Step 2: Cook the Nduja

  1. Add the nduja to the pan and use a spoon to break it up as it melts into the onions and garlic. Cook for 2–3 minutes.

Step 3: Add Beans and Greens

  1. Stir in the beans and greens. Pour in the broth and cover the pan with a lid.
  2. Let simmer for 5–7 minutes, or until the greens are wilted and tender.

Step 4: Season and Finish

  1. Remove lid and season with salt, pepper, and red pepper flakes if desired.
  2. Squeeze in lemon juice and stir well.
  3. Serve hot, topped with a sprinkle of grated cheese if using.

Serving Suggestions

  • Serve with: crusty Italian bread, grilled sourdough, or garlic toast
  • Over grains: spoon over polenta, couscous, or farro
  • As a side: pair with roasted meats or grilled seafood
  • Vegan variation: swap nduja for spicy vegan sausage and use vegetable broth

Nutritional Highlights

NutrientPer Serving
Calories310
Protein14 grams
Total Fat16 grams
Saturated Fat4 grams
Carbohydrates24 grams
Fiber6 grams
Sugars2 grams
Sodium580 milligrams
Vitamin A90% DV
Iron18% DV

Nutritional Notes:

  • Nduja adds heat and richness, with protein and a moderate amount of fat.
  • Beans offer fiber, plant-based protein, and slow-digesting carbs.
  • Greens like kale and chard deliver a boost of vitamins A, C, and K.
  • Lemon juice and broth keep the dish bright and balanced.

Tips for Best Results

  • Use high-quality nduja for the most authentic flavor—look for it at Italian delis or specialty shops.
  • Don’t skip the lemon juice—it cuts through the richness and enhances the overall flavor.
  • If using tougher greens like kale, chop them finely to ensure they cook quickly.
  • Leftovers taste even better the next day as flavors meld.

Flavor Variations

  • Add sun-dried tomatoes or roasted red peppers for depth.
  • Use chickpeas or lentils instead of white beans.
  • Stir in a splash of cream or top with a poached egg for extra indulgence.
  • Try with spinach or arugula if you prefer softer greens.

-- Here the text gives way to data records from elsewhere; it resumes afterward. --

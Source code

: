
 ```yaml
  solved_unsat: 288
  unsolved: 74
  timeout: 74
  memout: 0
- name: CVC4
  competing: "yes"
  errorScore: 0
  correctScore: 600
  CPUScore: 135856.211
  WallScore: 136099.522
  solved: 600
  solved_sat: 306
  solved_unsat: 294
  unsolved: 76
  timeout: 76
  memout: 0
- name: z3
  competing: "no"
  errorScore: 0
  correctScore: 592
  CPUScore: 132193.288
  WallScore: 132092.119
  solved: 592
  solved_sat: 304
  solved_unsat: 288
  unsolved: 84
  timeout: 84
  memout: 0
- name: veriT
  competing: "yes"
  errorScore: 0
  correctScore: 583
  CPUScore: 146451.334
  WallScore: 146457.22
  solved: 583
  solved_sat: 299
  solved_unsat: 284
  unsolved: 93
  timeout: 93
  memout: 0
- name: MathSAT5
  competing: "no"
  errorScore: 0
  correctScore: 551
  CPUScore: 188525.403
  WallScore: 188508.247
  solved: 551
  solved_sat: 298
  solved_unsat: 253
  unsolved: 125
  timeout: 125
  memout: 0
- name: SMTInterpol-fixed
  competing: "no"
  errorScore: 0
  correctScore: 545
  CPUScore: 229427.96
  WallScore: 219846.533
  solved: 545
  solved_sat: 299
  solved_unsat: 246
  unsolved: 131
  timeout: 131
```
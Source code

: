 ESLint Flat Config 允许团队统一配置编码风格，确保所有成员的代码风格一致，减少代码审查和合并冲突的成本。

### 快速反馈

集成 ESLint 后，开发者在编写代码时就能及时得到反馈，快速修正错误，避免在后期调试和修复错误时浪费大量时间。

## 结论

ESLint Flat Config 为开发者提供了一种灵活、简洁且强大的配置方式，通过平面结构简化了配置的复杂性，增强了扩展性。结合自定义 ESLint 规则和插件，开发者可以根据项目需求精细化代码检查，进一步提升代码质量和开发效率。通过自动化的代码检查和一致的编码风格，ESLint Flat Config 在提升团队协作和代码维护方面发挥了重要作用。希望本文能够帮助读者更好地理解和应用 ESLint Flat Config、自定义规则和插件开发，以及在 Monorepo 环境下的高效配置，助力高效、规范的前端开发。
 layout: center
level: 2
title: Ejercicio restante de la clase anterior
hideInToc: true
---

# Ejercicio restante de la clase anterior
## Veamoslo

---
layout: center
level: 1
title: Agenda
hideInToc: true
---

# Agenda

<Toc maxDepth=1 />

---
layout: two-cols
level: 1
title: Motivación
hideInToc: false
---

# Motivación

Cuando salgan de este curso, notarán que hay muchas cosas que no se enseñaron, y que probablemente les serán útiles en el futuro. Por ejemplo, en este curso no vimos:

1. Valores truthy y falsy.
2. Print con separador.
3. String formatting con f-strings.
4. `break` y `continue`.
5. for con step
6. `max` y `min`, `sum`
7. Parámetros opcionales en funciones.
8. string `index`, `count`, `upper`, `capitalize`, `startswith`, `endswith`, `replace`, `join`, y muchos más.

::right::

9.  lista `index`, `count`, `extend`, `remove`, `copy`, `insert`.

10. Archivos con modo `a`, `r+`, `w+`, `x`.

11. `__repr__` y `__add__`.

Nduja with Beans and Greens is a simple yet satisfying dish that showcases the best of bold Mediterranean cooking. With spicy heat, creamy beans, and earthy greens, it’s a comforting meal that also packs a nutritional punch. Ready in under 30 minutes, it’s perfect for busy nights when you want something hearty, healthy, and deliciously different.